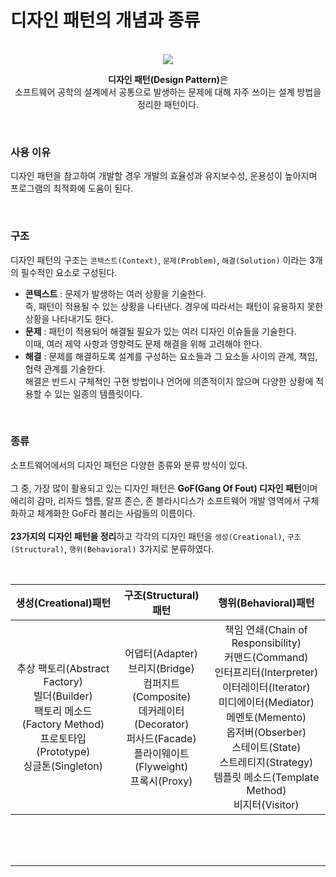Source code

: # 디자인 패턴의 개념과 종류

<br>

<div align="center">
<img src="https://user-images.githubusercontent.com/66001046/188567652-caa9583b-c292-44d2-946c-6f9a9231f3ac.png">

<b>디자인 패턴(Design Pattern)</b>은<br>소프트웨어 공학의 설계에서 공통으로 발생하는 문제에 대해 자주 쓰이는 설계 방법을 정리한 패턴이다.
</div>

<br>

### 사용 이유

디자인 패턴을 참고하여 개발할 경우 개발의 효율성과 유지보수성, 운용성이 높아지며 프로그램의 최적화에 도움이 된다.

<br>

### 구조

디자인 패턴의 구조는 `콘텍스트(Context)`, `문제(Problem)`, `해결(Solution)` 이라는 3개의 필수적인 요소로 구성된다.

- **콘텍스트** : 문제가 발생하는 여러 상황을 기술한다.<br>
즉, 패턴이 적용될 수 있는 상황을 나타낸다. 경우에 따라서는 패턴이 유용하지 못한 상황을 나타내기도 한다.
- **문제** : 패턴이 적용되어 해결될 필요가 있는 여러 디자인 이슈들을 기술한다.<br>
이때, 여러 제약 사항과 영향력도 문제 해결을 위해 고려해야 한다.
- **해결** : 문제를 해결하도록 설계를 구성하는 요소들과 그 요소들 사이의 관계, 책임, 협력 관계를 기술한다.<br>
해결은 반드시 구체적인 구현 방법이나 언어에 의존적이지 않으며 다양한 상황에 적용할 수 있는 일종의 템플릿이다.

<br>

### 종류

소프트웨어에서의 디자인 패턴은 다양한 종류와 분류 방식이 있다.<br><br>
그 중, 가장 많이 활용되고 있는 디자인 패턴은 **GoF(Gang Of Fout) 디자인 패턴**이며<br>
에리히 감마, 리자드 헬름, 랄프 존슨, 존 블라시디스가 소프트웨어 개발 영역에서 구체화하고 체계화한 GoF라 불리는 사람들의 이름이다.<br><br>
**23가지의 디자인 패턴을 정리**하고 각각의 디자인 패턴을 `생성(Creational)`, `구조(Structural)`, `행위(Behavioral)` 3가지로 분류하였다.

<br>

|생성(Creational)패턴|구조(Structural)패턴|행위(Behavioral)패턴|
|:---:|:---:|:---:|
|추상 팩토리(Abstract Factory)<br>빌더(Builder)<br>팩토리 메소드(Factory Method)<br>프로토타입(Prototype)<br>싱글톤(Singleton)|어댑터(Adapter)<br>브리지(Bridge)<br>컴퍼지트(Composite)<br>데커레이터(Decorator)<br>퍼사드(Facade)<br>플라이웨이트(Flyweight)<br>프록시(Proxy)|책임 연쇄(Chain of Responsibility)<br>커맨드(Command)<br>인터프리터(Interpreter)<br>이터레이터(Iterator)<br>미디에이터(Mediator)<br>메멘토(Memento)<br>옵저버(Obserber)<br>스테이트(State)<br>스트레티지(Strategy)<br>템플릿 메소드(Template Method)<br>비지터(Visitor)|

<br><br><br>

---

<br><br><br>
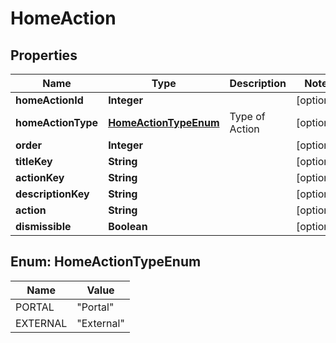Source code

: 
# HomeAction

## Properties
Name | Type | Description | Notes
------------ | ------------- | ------------- | -------------
**homeActionId** | **Integer** |  |  [optional]
**homeActionType** | [**HomeActionTypeEnum**](#HomeActionTypeEnum) | Type of Action |  [optional]
**order** | **Integer** |  |  [optional]
**titleKey** | **String** |  |  [optional]
**actionKey** | **String** |  |  [optional]
**descriptionKey** | **String** |  |  [optional]
**action** | **String** |  |  [optional]
**dismissible** | **Boolean** |  |  [optional]


<a name="HomeActionTypeEnum"></a>
## Enum: HomeActionTypeEnum
Name | Value
---- | -----
PORTAL | &quot;Portal&quot;
EXTERNAL | &quot;External&quot;



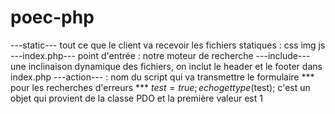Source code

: # poec-php
---static---    tout ce que le client va recevoir les fichiers statiques : css img js
---index.php--- point d'entrée : notre moteur de recherche
---include--- une inclinaison dynamique des fichiers, on inclut le header et le footer dans index.php
---action--- : nom du script qui va transmettre le formulaire
*** pour les recherches d'erreurs ***
$test = true;
echo gettype($test);
c'est un objet qui provient de la classe PDO et la première valeur est 1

== == ==

▶ [WORK INSTRUCTIONS]: In the copy, no picture may appear; the records themselves must be output exactly.

▶ [THE ANSWER]:
Source code

: # 디자인 패턴의 개념과 종류

<br>

<div align="center">
<img src="https://user-images.githubusercontent.com/66001046/188567652-caa9583b-c292-44d2-946c-6f9a9231f3ac.png">

<b>디자인 패턴(Design Pattern)</b>은<br>소프트웨어 공학의 설계에서 공통으로 발생하는 문제에 대해 자주 쓰이는 설계 방법을 정리한 패턴이다.
</div>

<br>

### 사용 이유

디자인 패턴을 참고하여 개발할 경우 개발의 효율성과 유지보수성, 운용성이 높아지며 프로그램의 최적화에 도움이 된다.

<br>

### 구조

디자인 패턴의 구조는 `콘텍스트(Context)`, `문제(Problem)`, `해결(Solution)` 이라는 3개의 필수적인 요소로 구성된다.

- **콘텍스트** : 문제가 발생하는 여러 상황을 기술한다.<br>
즉, 패턴이 적용될 수 있는 상황을 나타낸다. 경우에 따라서는 패턴이 유용하지 못한 상황을 나타내기도 한다.
- **문제** : 패턴이 적용되어 해결될 필요가 있는 여러 디자인 이슈들을 기술한다.<br>
이때, 여러 제약 사항과 영향력도 문제 해결을 위해 고려해야 한다.
- **해결** : 문제를 해결하도록 설계를 구성하는 요소들과 그 요소들 사이의 관계, 책임, 협력 관계를 기술한다.<br>
해결은 반드시 구체적인 구현 방법이나 언어에 의존적이지 않으며 다양한 상황에 적용할 수 있는 일종의 템플릿이다.

<br>

### 종류

소프트웨어에서의 디자인 패턴은 다양한 종류와 분류 방식이 있다.<br><br>
그 중, 가장 많이 활용되고 있는 디자인 패턴은 **GoF(Gang Of Fout) 디자인 패턴**이며<br>
에리히 감마, 리자드 헬름, 랄프 존슨, 존 블라시디스가 소프트웨어 개발 영역에서 구체화하고 체계화한 GoF라 불리는 사람들의 이름이다.<br><br>
**23가지의 디자인 패턴을 정리**하고 각각의 디자인 패턴을 `생성(Creational)`, `구조(Structural)`, `행위(Behavioral)` 3가지로 분류하였다.

<br>

|생성(Creational)패턴|구조(Structural)패턴|행위(Behavioral)패턴|
|:---:|:---:|:---:|
|추상 팩토리(Abstract Factory)<br>빌더(Builder)<br>팩토리 메소드(Factory Method)<br>프로토타입(Prototype)<br>싱글톤(Singleton)|어댑터(Adapter)<br>브리지(Bridge)<br>컴퍼지트(Composite)<br>데커레이터(Decorator)<br>퍼사드(Facade)<br>플라이웨이트(Flyweight)<br>프록시(Proxy)|책임 연쇄(Chain of Responsibility)<br>커맨드(Command)<br>인터프리터(Interpreter)<br>이터레이터(Iterator)<br>미디에이터(Mediator)<br>메멘토(Memento)<br>옵저버(Obserber)<br>스테이트(State)<br>스트레티지(Strategy)<br>템플릿 메소드(Template Method)<br>비지터(Visitor)|

<br><br><br>

---

<br><br><br>
Source code

: 
# HomeAction

## Properties
Name | Type | Description | Notes
------------ | ------------- | ------------- | -------------
**homeActionId** | **Integer** |  |  [optional]
**homeActionType** | [**HomeActionTypeEnum**](#HomeActionTypeEnum) | Type of Action |  [optional]
**order** | **Integer** |  |  [optional]
**titleKey** | **String** |  |  [optional]
**actionKey** | **String** |  |  [optional]
**descriptionKey** | **String** |  |  [optional]
**action** | **String** |  |  [optional]
**dismissible** | **Boolean** |  |  [optional]


<a name="HomeActionTypeEnum"></a>
## Enum: HomeActionTypeEnum
Name | Value
---- | -----
PORTAL | &quot;Portal&quot;
EXTERNAL | &quot;External&quot;



Source code

: # poec-php
---static---    tout ce que le client va recevoir les fichiers statiques : css img js
---index.php--- point d'entrée : notre moteur de recherche
---include--- une inclinaison dynamique des fichiers, on inclut le header et le footer dans index.php
---action--- : nom du script qui va transmettre le formulaire
*** pour les recherches d'erreurs ***
$test = true;
echo gettype($test);
c'est un objet qui provient de la classe PDO et la première valeur est 1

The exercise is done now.